За время сидения взаперти, отрок успел хорошо изучить эти тихие покои. Они делились на три комнаты. Две комнаты поменьше - для каждого из княжичей, и одна просторная - общая. Во всех трёх имелись окна, смотревшие во внутренний двор, но из внутреннего двора нельзя было выйти. Его со всех сторон окружали стены, а что за ними, оставалось лишь гадать, поэтому Влад как-то раз подошёл к одной из стен, наименее высокой, подпрыгнул, ухватился руками за край, с большим усилием подтянулся, но усилие не окупилось - он не увидел по другую сторону ничего, кроме плоских медных крыш.


Сам же двор, из которого не имелось выхода, был прямоугольный - примерно двадцать шагов в ширину и тридцать пять в длину. Влад подсчитал это почти неосознанно, потому что вдоль всего периметра тянулась вымощённая гладкими каменными плитами дорожка, по которой отрок часто гулял, и такая же дорожка пролегала посередине двора, вдоль.


Во дворе росла трава и пара старых деревьев, поэтому он казался похожим на сад. Наверное, деревья выросли здесь ещё до того, как появились строения, ведь одно дерево росло совсем близко к стене - так близко, что могло помочь перебраться через стену. Его вряд ли посадили бы в подобном месте нарочно, а вот что действительно сделали нарочно, так это навес вокруг дерева, который якобы создавал тень, чтобы в летние месяцы сидеть под ним или спать, а на самом деле мешал влезть по стволу.

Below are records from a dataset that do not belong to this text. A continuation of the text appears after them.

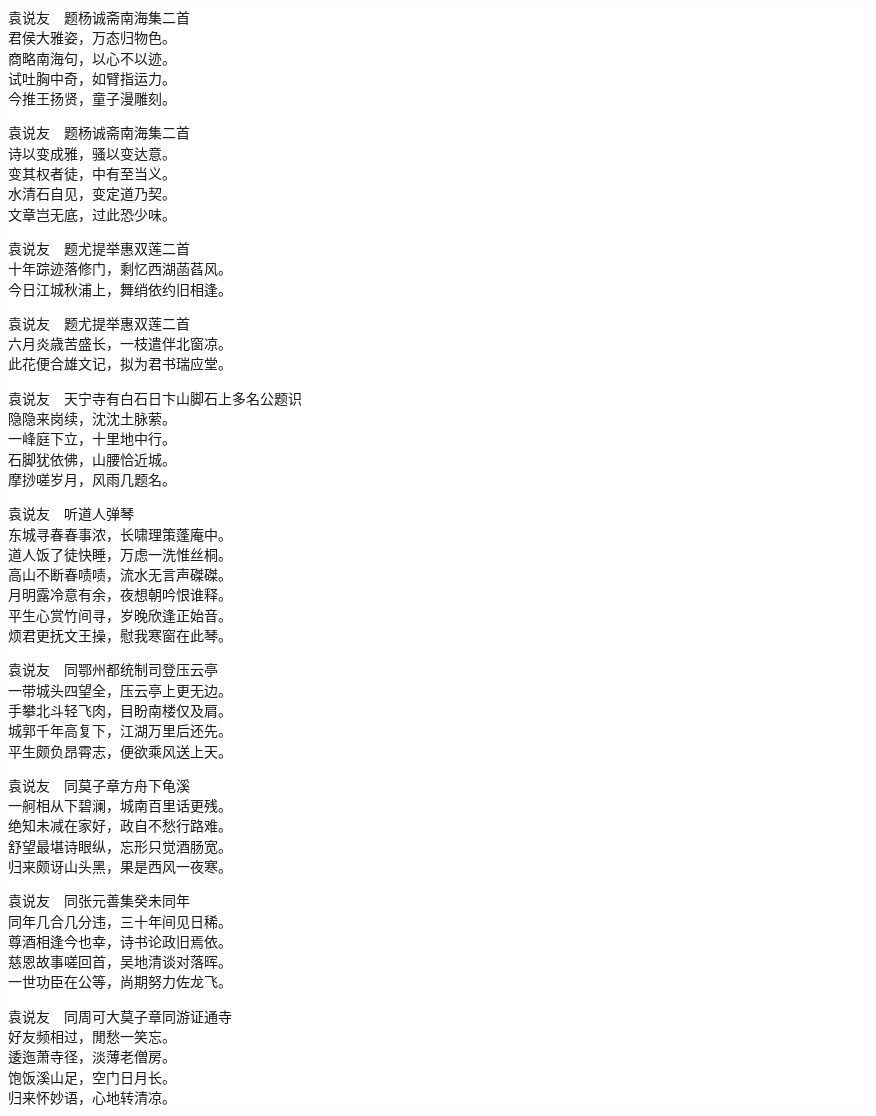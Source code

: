 袁说友　题杨诚斋南海集二首  
君侯大雅姿，万态归物色。  
商略南海句，以心不以迹。  
试吐胸中奇，如臂指运力。  
今推王扬贤，童子漫雕刻。  

袁说友　题杨诚斋南海集二首  
诗以变成雅，骚以变达意。  
变其权者徒，中有至当义。  
水清石自见，变定道乃契。  
文章岂无底，过此恐少味。  

袁说友　题尤提举惠双莲二首  
十年踪迹落修门，剩忆西湖菡萏风。  
今日江城秋浦上，舞绡依约旧相逢。  

袁说友　题尤提举惠双莲二首  
六月炎歳苦盛长，一枝遣伴北窗凉。  
此花便合雄文记，拟为君书瑞应堂。  

袁说友　天宁寺有白石日卞山脚石上多名公题识  
隐隐来岗续，沈沈土脉萦。  
一峰庭下立，十里地中行。  
石脚犹依佛，山腰恰近城。  
摩挱嗟岁月，风雨几题名。  

袁说友　听道人弹琴  
东城寻春春事浓，长啸理策蓬庵中。  
道人饭了徒快睡，万虑一洗惟丝桐。  
高山不断春啧啧，流水无言声磔磔。  
月明露冷意有余，夜想朝吟恨谁释。  
平生心赏竹间寻，岁晚欣逢正始音。  
烦君更抚文王操，慰我寒窗在此琴。  

袁说友　同鄂州都统制司登压云亭  
一带城头四望全，压云亭上更无边。  
手攀北斗轻飞肉，目盼南楼仅及肩。  
城郭千年高复下，江湖万里后还先。  
平生颇负昂霄志，便欲乘风送上天。  

袁说友　同莫子章方舟下龟溪  
一舸相从下碧澜，城南百里话更残。  
绝知未减在家好，政自不愁行路难。  
舒望最堪诗眼纵，忘形只觉酒肠宽。  
归来颇讶山头黑，果是西风一夜寒。  

袁说友　同张元善集癸未同年  
同年几合几分违，三十年间见日稀。  
尊酒相逢今也幸，诗书论政旧焉依。  
慈恩故事嗟回首，吴地清谈对落晖。  
一世功臣在公等，尚期努力佐龙飞。  

袁说友　同周可大莫子章同游证通寺  
好友频相过，閒愁一笑忘。  
逶迤萧寺径，淡薄老僧房。  
饱饭溪山足，空门日月长。  
归来怀妙语，心地转清凉。  
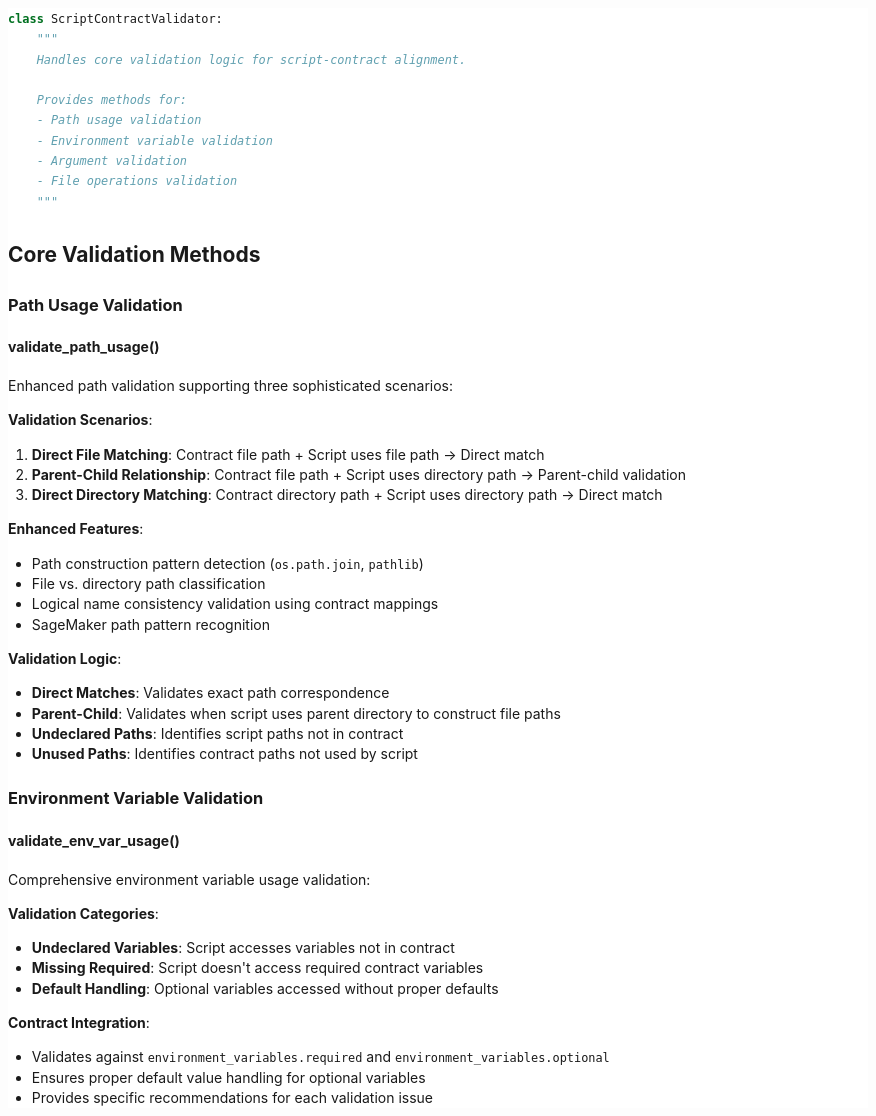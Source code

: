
 ```python
class ScriptContractValidator:
    """
    Handles core validation logic for script-contract alignment.
    
    Provides methods for:
    - Path usage validation
    - Environment variable validation
    - Argument validation
    - File operations validation
    """
```

## Core Validation Methods

### Path Usage Validation

#### validate_path_usage()

Enhanced path validation supporting three sophisticated scenarios:

**Validation Scenarios**:
1. **Direct File Matching**: Contract file path + Script uses file path → Direct match
2. **Parent-Child Relationship**: Contract file path + Script uses directory path → Parent-child validation
3. **Direct Directory Matching**: Contract directory path + Script uses directory path → Direct match

**Enhanced Features**:
- Path construction pattern detection (`os.path.join`, `pathlib`)
- File vs. directory path classification
- Logical name consistency validation using contract mappings
- SageMaker path pattern recognition

**Validation Logic**:
- **Direct Matches**: Validates exact path correspondence
- **Parent-Child**: Validates when script uses parent directory to construct file paths
- **Undeclared Paths**: Identifies script paths not in contract
- **Unused Paths**: Identifies contract paths not used by script

### Environment Variable Validation

#### validate_env_var_usage()

Comprehensive environment variable usage validation:

**Validation Categories**:
- **Undeclared Variables**: Script accesses variables not in contract
- **Missing Required**: Script doesn't access required contract variables
- **Default Handling**: Optional variables accessed without proper defaults

**Contract Integration**:
- Validates against `environment_variables.required` and `environment_variables.optional`
- Ensures proper default value handling for optional variables
- Provides specific recommendations for each validation issue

"А что, если я прорежу в навесе дыру и выберусь на крыши?" - думал Влад, но не решился осуществить задумку. Вот в Тырговиште он бы осуществил, а здесь опасался, как бы не пришлось слишком дорого заплатить за содеянное. К тому же, княжич начал отчасти догадываться, что находится за стенами двора. Над той стеной, возле которой росло дерево, возвышались широкие приплюснутые купола. Вне всякого сомнения, это были купола бани, куда княжичей время от времени водили.


В этой бане парили до одури, так что по окончании мытья Влад еле держался на ногах. Он даже стал понимать уличных бродяг, которые никогда не моются. "Лучше совсем не мыться, чем ходить в турецкую баню", - думал отрок, однако не только этот турецкий обычай усваивался с трудом.


Трудным для исполнения казался обычай всё делать на полу: спать, сидеть и даже принимать пищу. Яства расставлялись на большом куске кожи, тарелок не давали, предлагая брать с общего блюда, что казалось очень странным. Трудно было привыкать и к турецкой одежде, слишком просторной, а ещё труднее - к малоподвижному образу жизни, ведь в Эдирне Влад лишился не только возможности бегать в город, когда захочется, но и от той разминки, которую давали уроки воинского дела. Во дворце у султана никто не учил отрока сражаться, и даже палку, похожую на меч, здесь раздобыть не получалось. Слуги твердили, что палки запрещены, а тренироваться без палки Влад посчитал глупым.